Then came the drought, which transformed these pinch points into actual pain. On top of the drought and usage issues, there’s some basic math making things even more challenging: Each year, massive amounts of water—some 600,000 acre-feet, enough water for nearly half a million people—simply evaporate from Lake Mead. The traditional accounting system under the Law of the River failed to budget for the water lost to evaporation. In addition, Mexico’s share of the river water is simply “deducted” from the shared supply in Lake Mead, rather than being divvied up among the states. Together, evaporation and the Mexico delivery draw roughly 1.2 million acre-feet more water from Lake Mead each year than is released from Lake Powell, upstream—even without a drought.

Under the 2007 shortage guidelines, the Lower Basin states can receive extra water—so-called equalization releases—if river conditions are good enough. But “in most years, we’re still going to have a deficit at Mead of a million or more acre-feet,” says Terry Fulp, the federal Bureau of Reclamation’s Lower Colorado regional director.

That imbalance has come to be known as “the structural deficit,” and it lies at the heart of the Colorado River’s problems. “It’s a code word, in my mind, for overallocation,” says Fulp. “We’ve got an absolutely overallocated system.”

Untangling this problem will be key to long-term sustainability on the river. It will also be a tremendous challenge—and tremendously expensive. The 23 feet of water the states have managed to add to the water level in Lake Mead since the DCP negotiations began has cost at least $150 million.

That slug of extra water is “important when you’re right at the threshold,” says Kenney of the University of Colorado. But in the bigger picture, he says, “it’s a terribly small amount of water, and it’s a terribly big price tag.” Truly stabilizing the system will require much bolder action, and will cost far more.

Beyond DCP

So what might efforts beyond DCP actually look like?

“You’ve got to be focused on reducing the absolute load on the system,” says Peter Culp, an Arizona attorney who advises both the City of Phoenix and several environmental nongovernmental organizations. But because of wild swings in natural variability like the current drought, he says, “you also need to be prepared to deal with high levels of instability.”
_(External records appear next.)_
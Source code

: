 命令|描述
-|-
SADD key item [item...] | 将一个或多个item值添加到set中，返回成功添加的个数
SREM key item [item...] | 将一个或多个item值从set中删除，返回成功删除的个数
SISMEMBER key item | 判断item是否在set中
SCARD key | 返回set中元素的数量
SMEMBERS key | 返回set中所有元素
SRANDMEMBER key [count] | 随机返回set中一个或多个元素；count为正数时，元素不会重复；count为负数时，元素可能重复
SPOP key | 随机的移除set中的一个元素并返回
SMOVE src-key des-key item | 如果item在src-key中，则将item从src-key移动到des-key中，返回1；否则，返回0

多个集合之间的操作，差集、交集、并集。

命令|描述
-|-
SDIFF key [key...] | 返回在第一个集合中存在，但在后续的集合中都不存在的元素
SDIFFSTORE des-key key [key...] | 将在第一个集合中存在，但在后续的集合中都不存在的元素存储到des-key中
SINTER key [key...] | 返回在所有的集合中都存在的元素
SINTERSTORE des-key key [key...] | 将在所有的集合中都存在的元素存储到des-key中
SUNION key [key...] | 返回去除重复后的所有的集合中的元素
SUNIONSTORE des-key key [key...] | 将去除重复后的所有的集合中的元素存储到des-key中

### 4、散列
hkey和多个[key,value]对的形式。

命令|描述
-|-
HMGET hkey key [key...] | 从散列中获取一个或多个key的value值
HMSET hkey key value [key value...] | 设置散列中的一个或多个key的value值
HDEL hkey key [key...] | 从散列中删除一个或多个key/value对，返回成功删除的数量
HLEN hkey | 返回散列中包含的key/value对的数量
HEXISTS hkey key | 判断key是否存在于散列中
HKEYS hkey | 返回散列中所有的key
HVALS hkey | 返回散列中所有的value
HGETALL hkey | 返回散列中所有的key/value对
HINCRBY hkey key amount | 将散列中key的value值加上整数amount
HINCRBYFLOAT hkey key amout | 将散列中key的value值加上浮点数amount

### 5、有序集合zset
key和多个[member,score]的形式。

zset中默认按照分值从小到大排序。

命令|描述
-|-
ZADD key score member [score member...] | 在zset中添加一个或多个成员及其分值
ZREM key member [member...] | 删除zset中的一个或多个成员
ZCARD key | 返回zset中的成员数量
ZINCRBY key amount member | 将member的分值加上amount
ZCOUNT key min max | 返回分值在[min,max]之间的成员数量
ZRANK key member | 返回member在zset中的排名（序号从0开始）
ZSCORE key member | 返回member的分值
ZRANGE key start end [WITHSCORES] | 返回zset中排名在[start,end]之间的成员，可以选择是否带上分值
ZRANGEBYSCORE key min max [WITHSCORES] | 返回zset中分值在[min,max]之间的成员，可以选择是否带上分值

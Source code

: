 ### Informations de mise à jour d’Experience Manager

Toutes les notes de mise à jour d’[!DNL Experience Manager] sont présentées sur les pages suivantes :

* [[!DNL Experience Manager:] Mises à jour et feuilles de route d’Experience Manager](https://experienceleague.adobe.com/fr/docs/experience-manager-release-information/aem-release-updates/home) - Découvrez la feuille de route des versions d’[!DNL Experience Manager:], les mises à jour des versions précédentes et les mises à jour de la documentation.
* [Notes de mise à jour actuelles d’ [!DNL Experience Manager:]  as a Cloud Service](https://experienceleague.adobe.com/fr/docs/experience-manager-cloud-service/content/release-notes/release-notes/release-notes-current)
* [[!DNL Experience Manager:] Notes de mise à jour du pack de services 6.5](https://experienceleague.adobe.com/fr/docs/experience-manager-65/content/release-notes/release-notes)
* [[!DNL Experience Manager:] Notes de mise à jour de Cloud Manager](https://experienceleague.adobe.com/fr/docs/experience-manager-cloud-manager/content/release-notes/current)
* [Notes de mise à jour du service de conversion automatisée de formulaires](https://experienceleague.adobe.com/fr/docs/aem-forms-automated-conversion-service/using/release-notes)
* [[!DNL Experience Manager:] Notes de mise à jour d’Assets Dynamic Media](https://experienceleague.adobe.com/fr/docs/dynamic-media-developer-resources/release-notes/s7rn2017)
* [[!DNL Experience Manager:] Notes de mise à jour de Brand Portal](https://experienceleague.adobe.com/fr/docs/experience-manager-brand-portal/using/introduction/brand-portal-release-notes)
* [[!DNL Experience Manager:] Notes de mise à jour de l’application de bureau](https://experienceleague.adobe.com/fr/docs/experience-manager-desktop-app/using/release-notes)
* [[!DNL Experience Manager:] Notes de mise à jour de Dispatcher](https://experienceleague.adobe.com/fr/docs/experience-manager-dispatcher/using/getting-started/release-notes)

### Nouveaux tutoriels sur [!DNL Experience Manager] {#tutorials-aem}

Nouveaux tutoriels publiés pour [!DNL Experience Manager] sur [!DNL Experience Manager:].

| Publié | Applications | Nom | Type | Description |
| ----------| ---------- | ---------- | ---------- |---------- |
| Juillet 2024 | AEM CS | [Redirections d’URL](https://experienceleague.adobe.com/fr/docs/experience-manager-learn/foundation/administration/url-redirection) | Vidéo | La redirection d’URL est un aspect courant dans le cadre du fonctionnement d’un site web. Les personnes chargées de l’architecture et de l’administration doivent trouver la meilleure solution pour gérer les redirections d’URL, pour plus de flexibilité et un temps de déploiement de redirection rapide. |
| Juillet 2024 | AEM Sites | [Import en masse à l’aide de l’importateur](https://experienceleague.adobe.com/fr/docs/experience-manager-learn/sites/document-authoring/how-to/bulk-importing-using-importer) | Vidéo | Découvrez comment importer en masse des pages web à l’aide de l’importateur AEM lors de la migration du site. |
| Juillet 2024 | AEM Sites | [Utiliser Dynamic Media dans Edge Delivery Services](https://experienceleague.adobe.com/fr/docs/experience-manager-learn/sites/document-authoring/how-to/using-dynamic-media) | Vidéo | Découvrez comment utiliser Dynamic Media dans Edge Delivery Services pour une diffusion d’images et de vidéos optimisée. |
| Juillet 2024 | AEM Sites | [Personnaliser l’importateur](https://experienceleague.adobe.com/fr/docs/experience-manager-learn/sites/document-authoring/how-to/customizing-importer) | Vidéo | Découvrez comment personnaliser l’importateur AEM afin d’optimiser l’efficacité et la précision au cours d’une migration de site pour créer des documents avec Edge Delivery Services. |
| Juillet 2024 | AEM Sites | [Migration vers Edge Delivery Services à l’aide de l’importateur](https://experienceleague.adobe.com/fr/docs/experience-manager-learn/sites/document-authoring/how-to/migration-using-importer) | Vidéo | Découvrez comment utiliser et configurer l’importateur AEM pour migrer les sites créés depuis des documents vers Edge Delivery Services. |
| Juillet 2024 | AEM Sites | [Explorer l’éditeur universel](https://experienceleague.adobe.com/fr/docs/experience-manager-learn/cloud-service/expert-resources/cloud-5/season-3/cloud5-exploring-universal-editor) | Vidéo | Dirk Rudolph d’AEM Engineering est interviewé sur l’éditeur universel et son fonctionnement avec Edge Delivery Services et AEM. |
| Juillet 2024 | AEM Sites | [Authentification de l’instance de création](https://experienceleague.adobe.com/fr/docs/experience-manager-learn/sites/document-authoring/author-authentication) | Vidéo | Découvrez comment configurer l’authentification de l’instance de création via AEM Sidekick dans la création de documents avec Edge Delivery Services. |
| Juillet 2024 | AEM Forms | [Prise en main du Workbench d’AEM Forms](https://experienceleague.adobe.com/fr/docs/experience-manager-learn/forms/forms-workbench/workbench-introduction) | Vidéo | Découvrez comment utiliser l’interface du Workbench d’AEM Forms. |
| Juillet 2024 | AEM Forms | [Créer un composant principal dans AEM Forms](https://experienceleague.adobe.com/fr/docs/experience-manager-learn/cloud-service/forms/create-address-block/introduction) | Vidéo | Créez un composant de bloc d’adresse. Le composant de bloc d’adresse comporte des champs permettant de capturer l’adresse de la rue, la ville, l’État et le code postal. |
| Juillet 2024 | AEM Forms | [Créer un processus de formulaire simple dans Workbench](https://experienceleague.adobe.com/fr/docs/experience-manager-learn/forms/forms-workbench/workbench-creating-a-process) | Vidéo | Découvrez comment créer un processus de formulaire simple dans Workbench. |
As the states begin to look at longer-term solutions, several broad possible components seem likely to come to the fore:

Augmentation 

Today, the term has a far more modest connotation than it did in the 1960s, when vast water-importation plans and massive nuclear-powered desalination plants seemed within the realm of feasibility. Conventionally powered desalination of seawater is now the augmentation option cited most frequently, although the sole operating example is the Poseidon desalination plant that serves San Diego. It produces a relatively modest 56,000 acre-feet per year at a cost double that of water supplied from the Colorado River (Hiltzik 2017). Cloud seeding—artificially induced rainfall—has been carried out for decades, but has only limited effectiveness.

“Augmentation is part of the portfolio,” says Chuck Cullom, the Central Arizona Project’s Colorado River programs manager, “but there aren’t, and have never been, any silver bullet answers.” Augmentation projects, he says, “are all going to be hard-fought, challenging, modest-sized—and more expensive than we thought.”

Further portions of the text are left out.